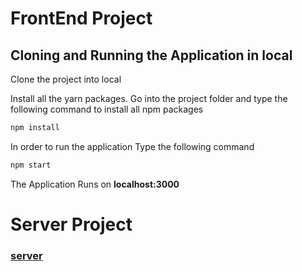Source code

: # FrontEnd Project

## Cloning and Running the Application in local

Clone the project into local

Install all the yarn packages. Go into the project folder and type the following command to install all npm packages

```bash
npm install
```

In order to run the application Type the following command

```bash
npm start
```

The Application Runs on **localhost:3000**

# Server Project
### [server](https://github.com/tuanla99/covid_papers/tree/master/backend/system_integration)
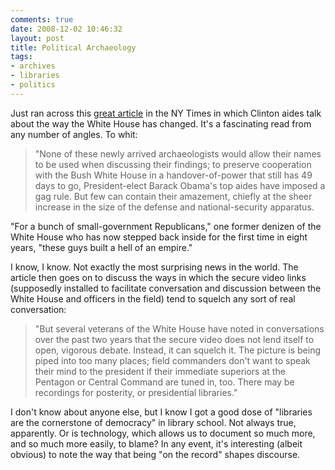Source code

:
 ```yaml
---
comments: true
date: 2008-12-02 10:46:32
layout: post
title: Political Archaeology
tags:
- archives
- libraries
- politics
---
```


Just ran across this [great article](http://www.nytimes.com/2008/12/02/us/politics/02web-sanger.html?_r=1&adxnnl=1&adxnnlx=1228239151-u6siohzgqDxGVe0Oc6/PXw) in the NY Times in which Clinton aides talk about the way the White House has changed. It's a fascinating read from any number of angles. To whit:


> "None of these newly arrived archaeologists would  allow their names to be used when discussing their findings; to preserve cooperation with the Bush White House in a handover-of-power that still has 49 days to go, President-elect Barack Obama's top aides have imposed a gag rule. But few can contain their amazement, chiefly at the sheer increase in the size of the defense and national-security apparatus.

"For a bunch of small-government Republicans," one former denizen of the White House who has now stepped back inside for the first time in eight years, "these guys built a hell of an empire."<!-- more -->


I know, I know. Not exactly the most surprising news in the world. The article then goes on to discuss the ways in which the secure video links (supposedly installed to facilitate conversation and discussion between the White House and officers in the field) tend to squelch any sort of real conversation:


> "But several veterans of the White House have noted in conversations over the past two years that the secure video does not lend itself to open, vigorous debate. Instead, it can squelch it. The picture is being piped into too many places; field commanders don't want to speak their mind to the president if their immediate superiors at the Pentagon or Central Command are tuned in, too. There may be recordings for posterity, or presidential libraries."


I don't know about anyone else, but I know I got a good dose of "libraries are the cornerstone of democracy" in library school. Not always true, apparently. Or is technology, which allows us to document so much more, and so much more easily, to blame? In any event, it's interesting (albeit obvious) to note the way that being "on the record" shapes discourse.
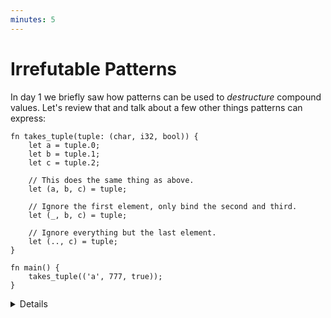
 ```yaml
---
minutes: 5
---
```


# Irrefutable Patterns

In day 1 we briefly saw how patterns can be used to _destructure_ compound
values. Let's review that and talk about a few other things patterns can
express:

```rust,editable
fn takes_tuple(tuple: (char, i32, bool)) {
    let a = tuple.0;
    let b = tuple.1;
    let c = tuple.2;

    // This does the same thing as above.
    let (a, b, c) = tuple;

    // Ignore the first element, only bind the second and third.
    let (_, b, c) = tuple;

    // Ignore everything but the last element.
    let (.., c) = tuple;
}

fn main() {
    takes_tuple(('a', 777, true));
}
```

<details>

- All of the demonstrated patterns are _irrefutable_, meaning that they will
  always match the value on the right hand side.

- Patterns are type-specific, including irrefutable patterns. Try adding or
  removing an element to the tuple and look at the resulting compiler errors.

- Variable names are patterns that always match and bind the matched
  value into a new variable with that name.

- `_` is a pattern that always matches any value, discarding the matched value.

- `..` allows you to ignore multiple values at once.

## More to Explore

- You can also demonstrate more advanced usages of `..`, such as ignoring the
  middle elements of a tuple.

  ```rust
  fn takes_tuple(tuple: (char, i32, bool, u8)) {
      let (first, .., last) = tuple;
  }
  ```

- All of these patterns work with arrays as well:

  ```rust
  fn takes_array(array: [u8; 5]) {
      let [first, .., last] = array;
  }
  ```

</details>
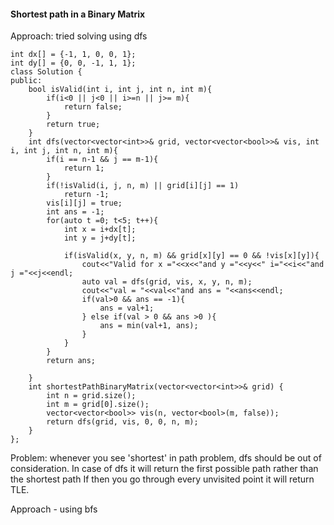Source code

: #### Shortest path in a Binary Matrix

Approach: tried solving using dfs

```
int dx[] = {-1, 1, 0, 0, 1};
int dy[] = {0, 0, -1, 1, 1};
class Solution {
public:
    bool isValid(int i, int j, int n, int m){
        if(i<0 || j<0 || i>=n || j>= m){
            return false;
        }
        return true;
    }
    int dfs(vector<vector<int>>& grid, vector<vector<bool>>& vis, int i, int j, int n, int m){
        if(i == n-1 && j == m-1){
            return 1;
        }
        if(!isValid(i, j, n, m) || grid[i][j] == 1)
            return -1;
        vis[i][j] = true;
        int ans = -1;
        for(auto t =0; t<5; t++){
            int x = i+dx[t];
            int y = j+dy[t];
            
            if(isValid(x, y, n, m) && grid[x][y] == 0 && !vis[x][y]){
                cout<<"Valid for x ="<<x<<"and y ="<<y<<" i="<<i<<"and j ="<<j<<endl;
                auto val = dfs(grid, vis, x, y, n, m);
                cout<<"val = "<<val<<"and ans = "<<ans<<endl;
                if(val>0 && ans == -1){
                    ans = val+1;
                } else if(val > 0 && ans >0 ){
                    ans = min(val+1, ans);
                }
            }
        }
        return ans;
        
    }
    int shortestPathBinaryMatrix(vector<vector<int>>& grid) {
        int n = grid.size();
        int m = grid[0].size();
        vector<vector<bool>> vis(n, vector<bool>(m, false));
        return dfs(grid, vis, 0, 0, n, m);
    }
};
```
Problem: whenever you see 'shortest' in path problem, dfs should be out of consideration. In case of dfs it will return the first possible path rather than the shortest path
If then you go through every unvisited point it will return TLE.

Approach - using bfs
```
```

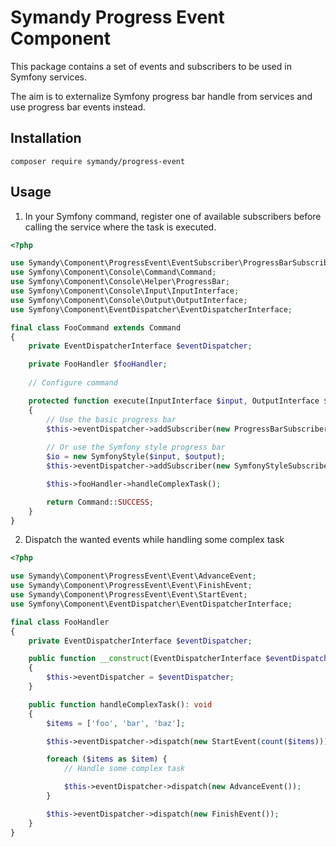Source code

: # Symandy Progress Event Component

This package contains a set of events and subscribers to be used in Symfony services.

The aim is to externalize Symfony progress bar handle from services and use progress bar events instead.

## Installation

```shell
composer require symandy/progress-event
```

## Usage

1. In your Symfony command, register one of available subscribers before calling the service where the task is executed.


```php
<?php

use Symandy\Component\ProgressEvent\EventSubscriber\ProgressBarSubscriber;
use Symfony\Component\Console\Command\Command;
use Symfony\Component\Console\Helper\ProgressBar;
use Symfony\Component\Console\Input\InputInterface;
use Symfony\Component\Console\Output\OutputInterface;
use Symfony\Component\EventDispatcher\EventDispatcherInterface;

final class FooCommand extends Command
{
    private EventDispatcherInterface $eventDispatcher;

    private FooHandler $fooHandler;
 
    // Configure command 

    protected function execute(InputInterface $input, OutputInterface $output): int
    {    
        // Use the basic progress bar
        $this->eventDispatcher->addSubscriber(new ProgressBarSubscriber(new ProgressBar($output)));
     
        // Or use the Symfony style progress bar
        $io = new SymfonyStyle($input, $output);
        $this->eventDispatcher->addSubscriber(new SymfonyStyleSubscriber($io));

        $this->fooHandler->handleComplexTask();

        return Command::SUCCESS;
    }
}
```


2. Dispatch the wanted events while handling some complex task

```php
<?php

use Symandy\Component\ProgressEvent\Event\AdvanceEvent;
use Symandy\Component\ProgressEvent\Event\FinishEvent;
use Symandy\Component\ProgressEvent\Event\StartEvent;
use Symfony\Component\EventDispatcher\EventDispatcherInterface;

final class FooHandler
{
    private EventDispatcherInterface $eventDispatcher;

    public function __construct(EventDispatcherInterface $eventDispatcher)
    {
        $this->eventDispatcher = $eventDispatcher;
    }

    public function handleComplexTask(): void
    {
        $items = ['foo', 'bar', 'baz'];

        $this->eventDispatcher->dispatch(new StartEvent(count($items)));

        foreach ($items as $item) {
            // Handle some complex task

            $this->eventDispatcher->dispatch(new AdvanceEvent());
        }

        $this->eventDispatcher->dispatch(new FinishEvent());
    }
}
```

Your assignment :: A word-for-word copy of all the records above is required, with the pictures left out.

Answer to this exercise ::
Source code

: # FrontEnd Project

## Cloning and Running the Application in local

Clone the project into local

Install all the yarn packages. Go into the project folder and type the following command to install all npm packages

```bash
npm install
```

In order to run the application Type the following command

```bash
npm start
```

The Application Runs on **localhost:3000**

# Server Project
### [server](https://github.com/tuanla99/covid_papers/tree/master/backend/system_integration)
Source code

:
 ```yaml
---
comments: true
date: 2008-12-02 10:46:32
layout: post
title: Political Archaeology
tags:
- archives
- libraries
- politics
---
```


Just ran across this [great article](http://www.nytimes.com/2008/12/02/us/politics/02web-sanger.html?_r=1&adxnnl=1&adxnnlx=1228239151-u6siohzgqDxGVe0Oc6/PXw) in the NY Times in which Clinton aides talk about the way the White House has changed. It's a fascinating read from any number of angles. To whit:


> "None of these newly arrived archaeologists would  allow their names to be used when discussing their findings; to preserve cooperation with the Bush White House in a handover-of-power that still has 49 days to go, President-elect Barack Obama's top aides have imposed a gag rule. But few can contain their amazement, chiefly at the sheer increase in the size of the defense and national-security apparatus.

"For a bunch of small-government Republicans," one former denizen of the White House who has now stepped back inside for the first time in eight years, "these guys built a hell of an empire."<!-- more -->


I know, I know. Not exactly the most surprising news in the world. The article then goes on to discuss the ways in which the secure video links (supposedly installed to facilitate conversation and discussion between the White House and officers in the field) tend to squelch any sort of real conversation:


> "But several veterans of the White House have noted in conversations over the past two years that the secure video does not lend itself to open, vigorous debate. Instead, it can squelch it. The picture is being piped into too many places; field commanders don't want to speak their mind to the president if their immediate superiors at the Pentagon or Central Command are tuned in, too. There may be recordings for posterity, or presidential libraries."


I don't know about anyone else, but I know I got a good dose of "libraries are the cornerstone of democracy" in library school. Not always true, apparently. Or is technology, which allows us to document so much more, and so much more easily, to blame? In any event, it's interesting (albeit obvious) to note the way that being "on the record" shapes discourse.
 ```yaml
---
minutes: 5
---
```


# Irrefutable Patterns

In day 1 we briefly saw how patterns can be used to _destructure_ compound
values. Let's review that and talk about a few other things patterns can
express:

```rust,editable
fn takes_tuple(tuple: (char, i32, bool)) {
    let a = tuple.0;
    let b = tuple.1;
    let c = tuple.2;

    // This does the same thing as above.
    let (a, b, c) = tuple;

    // Ignore the first element, only bind the second and third.
    let (_, b, c) = tuple;

    // Ignore everything but the last element.
    let (.., c) = tuple;
}

fn main() {
    takes_tuple(('a', 777, true));
}
```

<details>

- All of the demonstrated patterns are _irrefutable_, meaning that they will
  always match the value on the right hand side.

- Patterns are type-specific, including irrefutable patterns. Try adding or
  removing an element to the tuple and look at the resulting compiler errors.

- Variable names are patterns that always match and bind the matched
  value into a new variable with that name.

- `_` is a pattern that always matches any value, discarding the matched value.

- `..` allows you to ignore multiple values at once.

## More to Explore

- You can also demonstrate more advanced usages of `..`, such as ignoring the
  middle elements of a tuple.

  ```rust
  fn takes_tuple(tuple: (char, i32, bool, u8)) {
      let (first, .., last) = tuple;
  }
  ```

- All of these patterns work with arrays as well:

  ```rust
  fn takes_array(array: [u8; 5]) {
      let [first, .., last] = array;
  }
  ```

</details>
Source code

: #### Shortest path in a Binary Matrix

Approach: tried solving using dfs

```
int dx[] = {-1, 1, 0, 0, 1};
int dy[] = {0, 0, -1, 1, 1};
class Solution {
public:
    bool isValid(int i, int j, int n, int m){
        if(i<0 || j<0 || i>=n || j>= m){
            return false;
        }
        return true;
    }
    int dfs(vector<vector<int>>& grid, vector<vector<bool>>& vis, int i, int j, int n, int m){
        if(i == n-1 && j == m-1){
            return 1;
        }
        if(!isValid(i, j, n, m) || grid[i][j] == 1)
            return -1;
        vis[i][j] = true;
        int ans = -1;
        for(auto t =0; t<5; t++){
            int x = i+dx[t];
            int y = j+dy[t];
            
            if(isValid(x, y, n, m) && grid[x][y] == 0 && !vis[x][y]){
                cout<<"Valid for x ="<<x<<"and y ="<<y<<" i="<<i<<"and j ="<<j<<endl;
                auto val = dfs(grid, vis, x, y, n, m);
                cout<<"val = "<<val<<"and ans = "<<ans<<endl;
                if(val>0 && ans == -1){
                    ans = val+1;
                } else if(val > 0 && ans >0 ){
                    ans = min(val+1, ans);
                }
            }
        }
        return ans;
        
    }
    int shortestPathBinaryMatrix(vector<vector<int>>& grid) {
        int n = grid.size();
        int m = grid[0].size();
        vector<vector<bool>> vis(n, vector<bool>(m, false));
        return dfs(grid, vis, 0, 0, n, m);
    }
};
```
Problem: whenever you see 'shortest' in path problem, dfs should be out of consideration. In case of dfs it will return the first possible path rather than the shortest path
If then you go through every unvisited point it will return TLE.

Approach - using bfs
```
```

Source code

: # Symandy Progress Event Component

This package contains a set of events and subscribers to be used in Symfony services.

The aim is to externalize Symfony progress bar handle from services and use progress bar events instead.

## Installation

```shell
composer require symandy/progress-event
```

## Usage

1. In your Symfony command, register one of available subscribers before calling the service where the task is executed.


```php
<?php

use Symandy\Component\ProgressEvent\EventSubscriber\ProgressBarSubscriber;
use Symfony\Component\Console\Command\Command;
use Symfony\Component\Console\Helper\ProgressBar;
use Symfony\Component\Console\Input\InputInterface;
use Symfony\Component\Console\Output\OutputInterface;
use Symfony\Component\EventDispatcher\EventDispatcherInterface;

final class FooCommand extends Command
{
    private EventDispatcherInterface $eventDispatcher;

    private FooHandler $fooHandler;
 
    // Configure command 

    protected function execute(InputInterface $input, OutputInterface $output): int
    {    
        // Use the basic progress bar
        $this->eventDispatcher->addSubscriber(new ProgressBarSubscriber(new ProgressBar($output)));
     
        // Or use the Symfony style progress bar
        $io = new SymfonyStyle($input, $output);
        $this->eventDispatcher->addSubscriber(new SymfonyStyleSubscriber($io));

        $this->fooHandler->handleComplexTask();

        return Command::SUCCESS;
    }
}
```


2. Dispatch the wanted events while handling some complex task

```php
<?php

use Symandy\Component\ProgressEvent\Event\AdvanceEvent;
use Symandy\Component\ProgressEvent\Event\FinishEvent;
use Symandy\Component\ProgressEvent\Event\StartEvent;
use Symfony\Component\EventDispatcher\EventDispatcherInterface;

final class FooHandler
{
    private EventDispatcherInterface $eventDispatcher;

    public function __construct(EventDispatcherInterface $eventDispatcher)
    {
        $this->eventDispatcher = $eventDispatcher;
    }

    public function handleComplexTask(): void
    {
        $items = ['foo', 'bar', 'baz'];

        $this->eventDispatcher->dispatch(new StartEvent(count($items)));

        foreach ($items as $item) {
            // Handle some complex task

            $this->eventDispatcher->dispatch(new AdvanceEvent());
        }

        $this->eventDispatcher->dispatch(new FinishEvent());
    }
}
```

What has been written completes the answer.